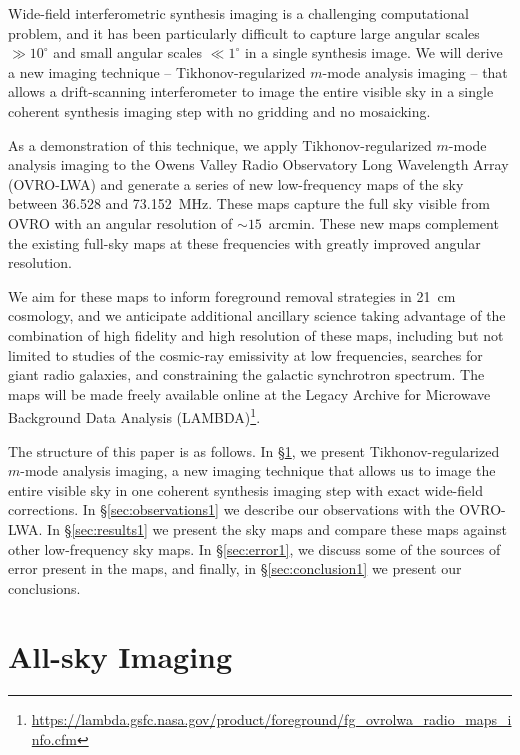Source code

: \begin{bibunit}
Wide-field interferometric synthesis imaging is a challenging computational problem, and it has been
particularly difficult to capture large angular scales $\gg 10^\circ$ and small angular scales $\ll
1^\circ$ in a single synthesis image. We will derive a new imaging technique -- Tikhonov-regularized
$m$-mode analysis imaging -- that allows a drift-scanning interferometer to image the entire visible
sky in a single coherent synthesis imaging step with no gridding and no mosaicking.

As a demonstration of this technique, we apply Tikhonov-regularized $m$-mode analysis imaging to the
Owens Valley Radio Observatory Long Wavelength Array (OVRO-LWA) and generate a series of new
low-frequency maps of the sky between 36.528 and 73.152~MHz.  These maps capture the full sky
visible from OVRO with an angular resolution of $\sim 15$~arcmin.  These new maps complement the
existing full-sky maps at these frequencies with greatly improved angular resolution.

We aim for these maps to inform foreground removal strategies in 21~cm cosmology, and we anticipate
additional ancillary science taking advantage of the combination of high fidelity and high
resolution of these maps, including but not limited to studies of the cosmic-ray emissivity at low
frequencies, searches for giant radio galaxies, and constraining the galactic synchrotron spectrum.
The maps will be made freely available online at the Legacy Archive for Microwave Background Data
Analysis (LAMBDA)\footnote{
    \url{https://lambda.gsfc.nasa.gov/product/foreground/fg_ovrolwa_radio_maps_info.cfm}
}.

The structure of this paper is as follows. In \S\ref{sec:imaging}, we present Tikhonov-regularized
$m$-mode analysis imaging, a new imaging technique that allows us to image the entire visible sky in
one coherent synthesis imaging step with exact wide-field corrections. In \S\ref{sec:observations1}
we describe our observations with the OVRO-LWA. In \S\ref{sec:results1} we present the sky maps and
compare these maps against other low-frequency sky maps.  In \S\ref{sec:error1}, we discuss some of
the sources of error present in the maps, and finally, in \S\ref{sec:conclusion1} we present our
conclusions.

\section{All-sky Imaging}\label{sec:imaging}


\end{bibunit}
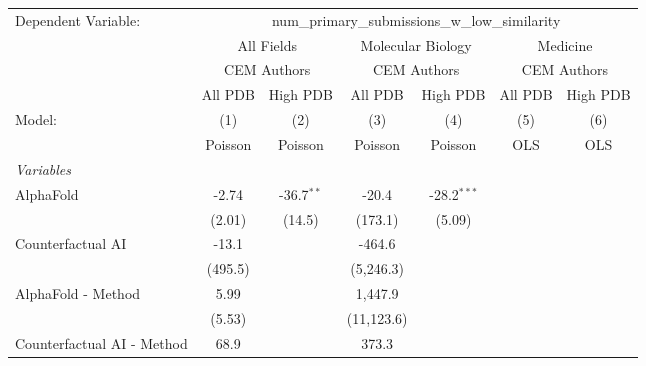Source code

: \begingroup
\centering
\begin{tabular}{lcccccc}
   \tabularnewline \midrule \midrule
   Dependent Variable: & \multicolumn{6}{c}{num\_primary\_submissions\_w\_low\_similarity}\\
 & \multicolumn{2}{c}{All Fields} & \multicolumn{2}{c}{Molecular Biology} & \multicolumn{2}{c}{Medicine} \\
\cmidrule(lr){2-3} \cmidrule(lr){4-5} \cmidrule(lr){6-7}
 & \multicolumn{2}{c}{CEM Authors} & \multicolumn{2}{c}{CEM Authors} & \multicolumn{2}{c}{CEM Authors} \\
\cmidrule(lr){2-3} \cmidrule(lr){4-5} \cmidrule(lr){6-7}
 & \multicolumn{1}{c}{All PDB} & \multicolumn{1}{c}{High PDB} & \multicolumn{1}{c}{All PDB} & \multicolumn{1}{c}{High PDB} & \multicolumn{1}{c}{All PDB} & \multicolumn{1}{c}{High PDB} \\
\cmidrule(lr){2-2} \cmidrule(lr){3-3} \cmidrule(lr){4-4} \cmidrule(lr){5-5} \cmidrule(lr){6-6} \cmidrule(lr){7-7}
   Model:                                                  & (1)       & (2)          & (3)        & (4)           & (5)  & (6)\\  
                                                           &  Poisson  & Poisson      & Poisson    & Poisson       & OLS  & OLS\\  
   \midrule
   \emph{Variables}\\
   AlphaFold                                               & -2.74     & -36.7$^{**}$ & -20.4      & -28.2$^{***}$ &      &   \\   
                                                           & (2.01)    & (14.5)       & (173.1)    & (5.09)        &      &   \\   
   Counterfactual AI                                       & -13.1     &              & -464.6     &               &      &   \\   
                                                           & (495.5)   &              & (5,246.3)  &               &      &   \\   
   AlphaFold - Method                                      & 5.99      &              & 1,447.9    &               &      &   \\   
                                                           & (5.53)    &              & (11,123.6) &               &      &   \\   
   Counterfactual AI - Method                              & 68.9      &              & 373.3      &               &      &   \\   

\end{tabular}

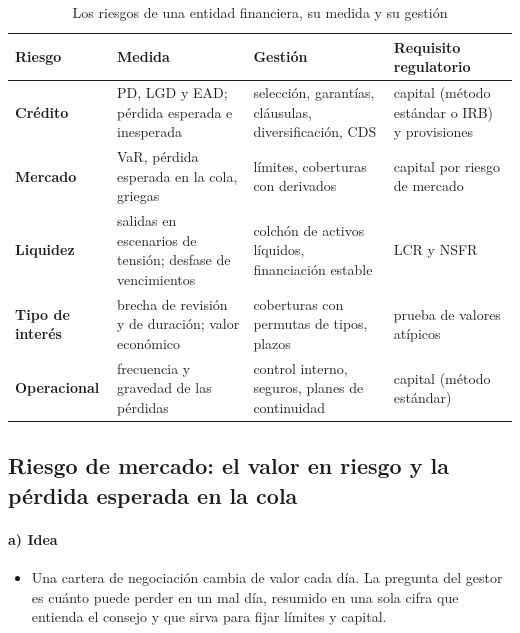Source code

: \documentclass[11pt]{article}
\begin{document}
\begin{table}[H]
\centering
\caption{Los riesgos de una entidad financiera, su medida y su gestión}\label{tab:riesgos}
\small
\begin{tabular}{>{\raggedright\arraybackslash}m{2.4cm}|>{\raggedright\arraybackslash}m{3.7cm}|>{\raggedright\arraybackslash}m{3.9cm}|>{\raggedright\arraybackslash}m{3.6cm}}
\rowcolor{tceeazulpalido}\textbf{Riesgo} & \textbf{Medida} & \textbf{Gestión} & \textbf{Requisito regulatorio}\\ \hline
\textbf{\textcolor{tceemorado}{Crédito}} & PD, LGD y EAD; pérdida esperada e inesperada & selección, garantías, cláusulas, diversificación, CDS & capital (método estándar o IRB) y provisiones\\ \hline
\textbf{\textcolor{tceeazul}{Mercado}} & VaR, pérdida esperada en la cola, griegas & límites, coberturas con derivados & capital por riesgo de mercado\\ \hline
\textbf{\textcolor{tceedorado}{Liquidez}} & salidas en escenarios de tensión; desfase de vencimientos & colchón de activos líquidos, financiación estable & LCR y NSFR\\ \hline
\textbf{\textcolor{tceerojo}{Tipo de interés}} & brecha de revisión y de duración; valor económico & coberturas con permutas de tipos, plazos & prueba de valores atípicos\\ \hline
\textbf{\textcolor{tceegris}{Operacional}} & frecuencia y gravedad de las pérdidas & control interno, seguros, planes de continuidad & capital (método estándar)\\
\end{tabular}
\end{table}

\subsection{Riesgo de mercado: el valor en riesgo\cortetitulo{} y la pérdida esperada en la cola}\label{sec:var}

\paragraph{a) Idea}

\begin{itemize}
\item Una cartera de negociación cambia de valor cada día. La pregunta del gestor es cuánto puede perder en un mal día, resumido en una sola cifra que entienda el consejo y que sirva para fijar límites y capital.
\end{itemize}
\end{document}
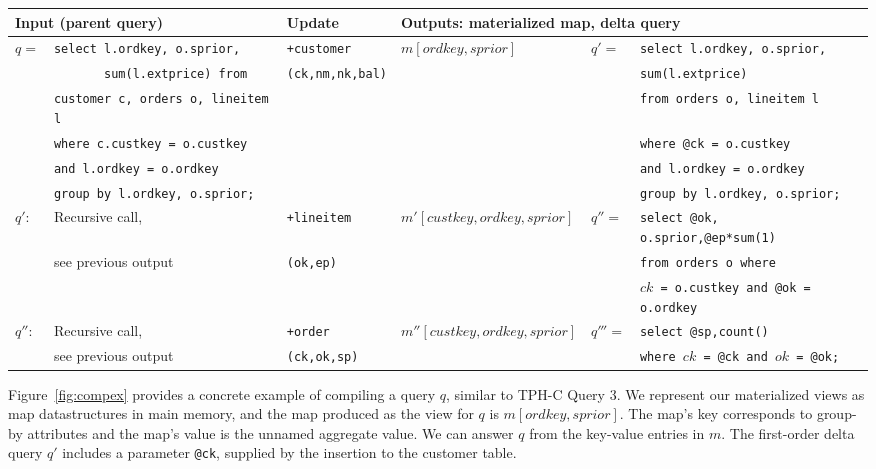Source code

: \def \sql#1{{\scriptsize {\tt #1}}}
\begin{figure*}[htbp]
\begin{tabular}{ll|l|l|ll}
\multicolumn{2}{l}{Input (parent query)}
& Update 
& \multicolumn{3}{l}{Outputs: materialized map, delta query}
\\
\hline
$q =$
& \sql{select l.ordkey, o.sprior,}
& \texttt{+customer}
& $m[ordkey,sprior]$
& $q' =$
& \sql{select l.ordkey, o.sprior,}
\\
& \sql{\ \ \ \ \ \ \ sum(l.extprice) from}
& \texttt{(ck,nm,nk,bal)}
& & & \sql{sum(l.extprice)}
\\
& \sql{customer c, orders o, lineitem l}
& & & & \sql{from orders o, lineitem l}
\\
& \sql{where c.custkey = o.custkey}
& & & & \sql{where @ck = o.custkey} 
\\
& \sql{and l.ordkey = o.ordkey}
& & & & \sql{and l.ordkey = o.ordkey}
\\
& \sql{group by l.ordkey, o.sprior;}
& & & & \sql{group by l.ordkey, o.sprior;}
\\
\hline
$q'$:
& Recursive call,
& \texttt{+lineitem} 
& $m'[custkey,ordkey,sprior]$
& $q'' =$ & \sql{select @ok, o.sprior,@ep*sum(1)}
\\
& see previous output
& \texttt{(ok,ep)} & & & \sql{from orders o where}
\\
& & & & & \sql{$ck$ = o.custkey and @ok = o.ordkey}
\\
\hline
$q''$:
& Recursive call,
& \texttt{+order} 
& $m''[custkey,ordkey,sprior]$
& $q'''=$ & \sql{select @sp,count()}
\\
& see previous output
& \texttt{(ck,ok,sp)}
& & & \sql{where $ck$ = @ck and $ok$ = @ok;}
\end{tabular}
\caption{Recursive query compilation in DBToaster. For query $q$, we produce a
sequence of materializations and delta queries for maintenance: $\tuple{m,q'},
\tuple{m',q''}, \tuple{m'',q'''}$. This is a partial compilation trace, our
algorithm considers all permutations of updates.}
\label{fig:compex}
\end{figure*}


Figure~\ref{fig:compex} provides a concrete example of compiling a query $q$,
similar to TPH-C Query 3. We represent our materialized views as map
datastructures in main memory, and the map produced as the view for $q$ is
$m[ordkey,sprior]$. The map's key corresponds to group-by attributes and the
map's value is the unnamed aggregate value. We can answer $q$ from the
key-value entries in $m$. The first-order delta query $q'$ includes a parameter
{\tt @ck}, supplied by the insertion to the customer table.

### [AIM OF THE EXERCISE]
Extract, from the material above, each line holding the word "frequencies".

### [FINAL ANSWER]
existing full-sky maps at these frequencies with greatly improved angular resolution.
frequencies, searches for giant radio galaxies, and constraining the galactic synchrotron spectrum.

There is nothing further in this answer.